§ Task objective:
Only the stretch of the listing below that runs from the line with "awesome repo for learning git" through the line with "- .xtd - Texture" is to be printed, exactly and with both ends.

== Segment start ==

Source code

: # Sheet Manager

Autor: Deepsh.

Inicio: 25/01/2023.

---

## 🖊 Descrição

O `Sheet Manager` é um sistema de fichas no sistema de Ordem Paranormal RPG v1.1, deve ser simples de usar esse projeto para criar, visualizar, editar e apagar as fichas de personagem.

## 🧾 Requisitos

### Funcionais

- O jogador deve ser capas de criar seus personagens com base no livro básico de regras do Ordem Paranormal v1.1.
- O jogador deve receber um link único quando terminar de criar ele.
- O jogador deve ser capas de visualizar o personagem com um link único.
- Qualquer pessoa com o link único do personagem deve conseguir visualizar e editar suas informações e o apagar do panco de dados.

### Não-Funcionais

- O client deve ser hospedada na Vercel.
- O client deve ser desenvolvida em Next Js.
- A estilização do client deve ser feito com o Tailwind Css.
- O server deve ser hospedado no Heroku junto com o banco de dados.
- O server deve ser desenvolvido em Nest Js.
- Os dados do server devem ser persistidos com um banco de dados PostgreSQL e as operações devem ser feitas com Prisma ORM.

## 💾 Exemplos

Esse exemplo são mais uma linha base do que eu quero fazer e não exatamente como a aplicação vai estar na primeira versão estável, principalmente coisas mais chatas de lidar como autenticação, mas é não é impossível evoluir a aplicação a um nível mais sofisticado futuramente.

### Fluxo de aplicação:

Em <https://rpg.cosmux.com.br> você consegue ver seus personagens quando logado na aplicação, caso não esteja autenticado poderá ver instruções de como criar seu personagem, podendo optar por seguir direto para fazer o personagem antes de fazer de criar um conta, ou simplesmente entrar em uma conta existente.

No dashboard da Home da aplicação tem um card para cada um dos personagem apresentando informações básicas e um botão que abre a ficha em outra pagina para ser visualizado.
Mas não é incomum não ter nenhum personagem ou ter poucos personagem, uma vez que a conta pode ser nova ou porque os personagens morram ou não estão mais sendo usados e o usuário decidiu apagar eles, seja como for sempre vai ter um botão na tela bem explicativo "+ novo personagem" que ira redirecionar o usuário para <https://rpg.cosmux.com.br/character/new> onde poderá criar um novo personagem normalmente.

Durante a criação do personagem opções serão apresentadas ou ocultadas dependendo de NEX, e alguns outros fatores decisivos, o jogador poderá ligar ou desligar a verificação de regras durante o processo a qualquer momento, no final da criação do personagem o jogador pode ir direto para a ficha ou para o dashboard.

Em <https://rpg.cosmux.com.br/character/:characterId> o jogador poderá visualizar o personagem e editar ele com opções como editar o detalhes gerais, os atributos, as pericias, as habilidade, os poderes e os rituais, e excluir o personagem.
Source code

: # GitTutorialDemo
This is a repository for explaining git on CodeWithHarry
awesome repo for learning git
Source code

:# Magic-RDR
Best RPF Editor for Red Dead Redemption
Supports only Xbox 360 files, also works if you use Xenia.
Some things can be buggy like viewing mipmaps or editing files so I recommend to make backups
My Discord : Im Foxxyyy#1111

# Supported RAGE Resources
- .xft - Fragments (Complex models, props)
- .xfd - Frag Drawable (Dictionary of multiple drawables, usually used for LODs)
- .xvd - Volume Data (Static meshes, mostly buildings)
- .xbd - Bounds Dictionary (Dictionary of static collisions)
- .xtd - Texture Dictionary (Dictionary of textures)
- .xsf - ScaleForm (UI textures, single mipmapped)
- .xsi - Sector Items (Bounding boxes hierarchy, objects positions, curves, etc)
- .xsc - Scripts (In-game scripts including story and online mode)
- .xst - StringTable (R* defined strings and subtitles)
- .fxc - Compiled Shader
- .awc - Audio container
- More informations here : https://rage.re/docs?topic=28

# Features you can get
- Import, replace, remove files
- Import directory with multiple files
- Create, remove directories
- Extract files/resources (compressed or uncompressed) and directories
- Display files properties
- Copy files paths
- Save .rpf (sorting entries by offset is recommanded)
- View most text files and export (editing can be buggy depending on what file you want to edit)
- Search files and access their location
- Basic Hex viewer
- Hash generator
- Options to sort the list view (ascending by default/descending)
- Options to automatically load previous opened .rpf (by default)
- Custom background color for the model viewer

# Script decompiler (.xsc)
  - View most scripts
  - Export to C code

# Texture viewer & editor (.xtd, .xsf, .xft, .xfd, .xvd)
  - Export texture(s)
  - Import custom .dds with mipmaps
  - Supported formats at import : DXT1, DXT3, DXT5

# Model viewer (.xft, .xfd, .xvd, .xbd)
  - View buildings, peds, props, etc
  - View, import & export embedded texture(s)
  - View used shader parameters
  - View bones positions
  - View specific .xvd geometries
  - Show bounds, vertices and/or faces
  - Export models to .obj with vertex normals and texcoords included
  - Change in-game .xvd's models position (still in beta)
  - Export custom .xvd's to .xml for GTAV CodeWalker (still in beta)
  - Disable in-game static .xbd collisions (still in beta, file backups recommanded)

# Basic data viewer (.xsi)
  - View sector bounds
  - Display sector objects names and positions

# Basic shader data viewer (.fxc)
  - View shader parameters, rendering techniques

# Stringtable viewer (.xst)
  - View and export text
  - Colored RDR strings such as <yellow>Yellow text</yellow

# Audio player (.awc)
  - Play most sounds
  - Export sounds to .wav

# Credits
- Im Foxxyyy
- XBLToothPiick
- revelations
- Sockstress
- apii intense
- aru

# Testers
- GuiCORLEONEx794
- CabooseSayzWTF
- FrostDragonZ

== Segment end ==

§ Answer to the exercise:
awesome repo for learning git
Source code

:# Magic-RDR
Best RPF Editor for Red Dead Redemption
Supports only Xbox 360 files, also works if you use Xenia.
Some things can be buggy like viewing mipmaps or editing files so I recommend to make backups
My Discord : Im Foxxyyy#1111

# Supported RAGE Resources
- .xft - Fragments (Complex models, props)
- .xfd - Frag Drawable (Dictionary of multiple drawables, usually used for LODs)
- .xvd - Volume Data (Static meshes, mostly buildings)
- .xbd - Bounds Dictionary (Dictionary of static collisions)
- .xtd - Texture Dictionary (Dictionary of textures)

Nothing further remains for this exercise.